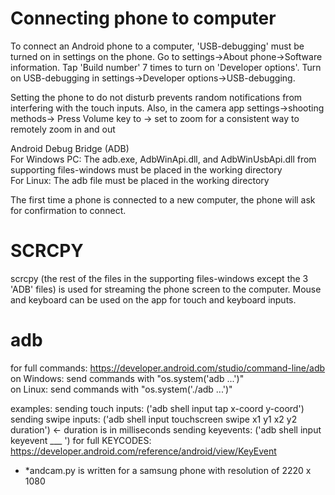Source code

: # Connecting phone to computer 
To connect an Android phone to a computer, 'USB-debugging' must be turned on in settings on the phone. Go to settings->About phone->Software information. Tap 'Build number' 7 times to turn on 'Developer options'. Turn on USB-debugging in settings->Developer options->USB-debugging. <br />

Setting the phone to do not disturb prevents random notifications from interfering with the touch inputs. Also, in the camera app settings->shooting methods-> Press Volume key to -> set to zoom for a consistent way to remotely zoom in and out<br />

Android Debug Bridge (ADB) <br />
For Windows PC: The adb.exe, AdbWinApi.dll, and AdbWinUsbApi.dll from supporting files-windows must be placed in the working directory <br />
For Linux: The adb file must be placed in the working directory <br />

The first time a phone is connected to a new computer, the phone will ask for confirmation to connect. <br />

# SCRCPY 
scrcpy (the rest of the files in the supporting files-windows except the 3 'ADB' files) is used for streaming the phone screen to the computer. Mouse and keyboard can be used on the app for touch and keyboard inputs. 

# adb 
for full commands: https://developer.android.com/studio/command-line/adb <br />
on Windows: send commands with "os.system('adb ...')" <br />
on Linux: send commands with "os.system('./adb ...')" <br />

examples:
sending touch inputs: ('adb shell input tap x-coord y-coord')
sending swipe inputs: ('adb shell input touchscreen swipe x1 y1 x2 y2 duration') <- duration is in milliseconds 
sending keyevents: ('adb shell input keyevent ___ ') for full KEYCODES: https://developer.android.com/reference/android/view/KeyEvent

* *andcam.py is written for a samsung phone with resolution of 2220 x 1080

◇ ◇ ◇ ◇ ◇ ◇ ◇

Take every line above where "must" appears and copy it.

### OUTPUT OF THE EXERCISE
To connect an Android phone to a computer, 'USB-debugging' must be turned on in settings on the phone. Go to settings->About phone->Software information. Tap 'Build number' 7 times to turn on 'Developer options'. Turn on USB-debugging in settings->Developer options->USB-debugging. <br />
For Windows PC: The adb.exe, AdbWinApi.dll, and AdbWinUsbApi.dll from supporting files-windows must be placed in the working directory <br />
For Linux: The adb file must be placed in the working directory <br />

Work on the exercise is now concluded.